Sul fronte del menù di un intervento che si annuncia piuttosto pesante c’è di tutto: dal blocco dei salari del pubblico impiego, ai risparmi sulla sanità  attraverso i costi standard, all’aumento dell’età  pensionabile per le lavoratrici del settore privato. Il ministro della Funzione pubblica annuncia una sua misura: 1,5 miliardi in tre anni dall’ennesima riduzione di auto blu ma nega l’intenzione del governo di procedere ad un nuovo congelamento dei salari pubblici.
Le indicazioni più dettagliate vengono dal cosiddetto rapporto-Giarda, uno dei quattro tavoli tecnici istituiti da Tremonti. Nel mirino, secondo il calcoli della commissione, ci sono 136,1 miliardi. Una cifra-chiave che rappresenta l’intera spesa che l’Azienda-Italia sostiene per beni e servizi, dalle fotocopiatrici, alle auto, agli affitti, alle duplicazioni delle sedi distaccate delle amministrazioni centrali dello Stato, dalle Prefetture, alla stazioni di polizia, agli uffici del Tesoro e della Ragioneria generale dello Stato. In questa ottica un ruolo determinate dovrebbe essere assegnato alla Consip, l’agenzia del Tesoro cui spetta il compito di acquistare, all’asta, i beni per il funzionamento della macchina pubblica.
Sul fronte riforma fiscale emergono intanto maggiori dettagli sui contenuti: oltre alle tre aliquote (delle quali resta incerto il livello degli scaglioni, il costo e i tempi di attuazione), prende corpo l’idea di interventi sulla famiglia. Il progetto non è più quello del quoziente familiare, di origine francese, che tende a ridurre l’imponibile in base al numero di componenti del nucleo e favorisce i redditi alti. Ma avanza l’ipotesi del «fattore familiare»: si tratterebbe di un sistema che introduce dei coefficienti per i carichi familiari (come presenza di figli, anziani e disabili) ma volti ad aumentare la no tax area. Un meccanismo costoso che comunque potrebbe essere contenuto nella delega.
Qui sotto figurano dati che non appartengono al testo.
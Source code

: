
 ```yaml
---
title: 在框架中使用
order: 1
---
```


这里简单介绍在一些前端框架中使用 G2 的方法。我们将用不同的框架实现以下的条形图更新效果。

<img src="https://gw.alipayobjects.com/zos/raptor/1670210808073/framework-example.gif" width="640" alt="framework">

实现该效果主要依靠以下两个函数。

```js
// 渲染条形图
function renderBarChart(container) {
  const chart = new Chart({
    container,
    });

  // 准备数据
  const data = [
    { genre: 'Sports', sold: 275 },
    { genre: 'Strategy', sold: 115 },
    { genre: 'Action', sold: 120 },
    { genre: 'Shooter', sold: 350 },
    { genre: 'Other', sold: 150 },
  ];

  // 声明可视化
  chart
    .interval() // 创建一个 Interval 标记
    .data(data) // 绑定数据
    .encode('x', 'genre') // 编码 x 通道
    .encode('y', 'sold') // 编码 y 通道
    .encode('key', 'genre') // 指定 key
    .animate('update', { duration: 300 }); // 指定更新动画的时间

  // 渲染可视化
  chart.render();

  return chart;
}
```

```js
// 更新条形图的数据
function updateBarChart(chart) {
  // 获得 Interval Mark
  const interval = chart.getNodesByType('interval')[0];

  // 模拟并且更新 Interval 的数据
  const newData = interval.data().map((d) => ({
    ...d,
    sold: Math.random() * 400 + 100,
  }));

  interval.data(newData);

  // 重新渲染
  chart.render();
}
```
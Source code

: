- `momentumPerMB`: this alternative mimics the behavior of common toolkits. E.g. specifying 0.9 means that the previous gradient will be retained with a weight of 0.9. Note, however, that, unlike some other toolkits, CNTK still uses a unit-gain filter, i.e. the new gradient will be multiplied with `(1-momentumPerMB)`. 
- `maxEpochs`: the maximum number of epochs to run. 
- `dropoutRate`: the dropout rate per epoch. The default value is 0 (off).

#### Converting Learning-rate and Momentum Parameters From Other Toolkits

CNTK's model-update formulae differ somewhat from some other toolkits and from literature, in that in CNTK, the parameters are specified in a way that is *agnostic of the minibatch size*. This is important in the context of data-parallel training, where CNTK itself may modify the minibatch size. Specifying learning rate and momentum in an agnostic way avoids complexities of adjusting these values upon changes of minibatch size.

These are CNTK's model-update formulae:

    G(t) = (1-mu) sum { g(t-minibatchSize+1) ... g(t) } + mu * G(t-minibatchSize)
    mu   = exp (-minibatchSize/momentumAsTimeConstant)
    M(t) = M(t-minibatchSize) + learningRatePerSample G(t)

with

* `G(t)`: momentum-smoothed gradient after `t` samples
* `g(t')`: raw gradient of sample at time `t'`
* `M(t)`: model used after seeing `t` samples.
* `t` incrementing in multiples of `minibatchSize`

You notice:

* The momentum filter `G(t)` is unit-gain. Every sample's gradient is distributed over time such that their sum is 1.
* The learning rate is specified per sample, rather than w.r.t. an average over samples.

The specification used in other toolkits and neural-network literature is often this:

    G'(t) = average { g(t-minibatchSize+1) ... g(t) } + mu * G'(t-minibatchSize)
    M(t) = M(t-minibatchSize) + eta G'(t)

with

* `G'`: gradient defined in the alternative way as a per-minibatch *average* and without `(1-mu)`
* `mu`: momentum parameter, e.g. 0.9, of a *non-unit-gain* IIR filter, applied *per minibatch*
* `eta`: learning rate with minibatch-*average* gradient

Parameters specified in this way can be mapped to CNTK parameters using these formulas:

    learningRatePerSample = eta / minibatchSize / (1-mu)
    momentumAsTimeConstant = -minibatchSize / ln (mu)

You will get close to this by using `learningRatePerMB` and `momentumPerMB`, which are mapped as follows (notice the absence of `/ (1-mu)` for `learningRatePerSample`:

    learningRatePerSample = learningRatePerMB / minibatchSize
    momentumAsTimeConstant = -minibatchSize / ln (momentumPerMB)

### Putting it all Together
Una proposta viene infine avanzata da Luigi Abete: con l’innalzamento delle aliquote Iva si recupererebbero 40 miliardi che servirebbero ad alleggerire di 13 miliardi le imposte sui redditi più bassi (aliquota minima dal 23 al 20%); recuperare 8 miliardi da destinare a quanti si trovano sotto la soglia del reddito tassabile, e altri 15 per integrare il sussidio di disoccupazione.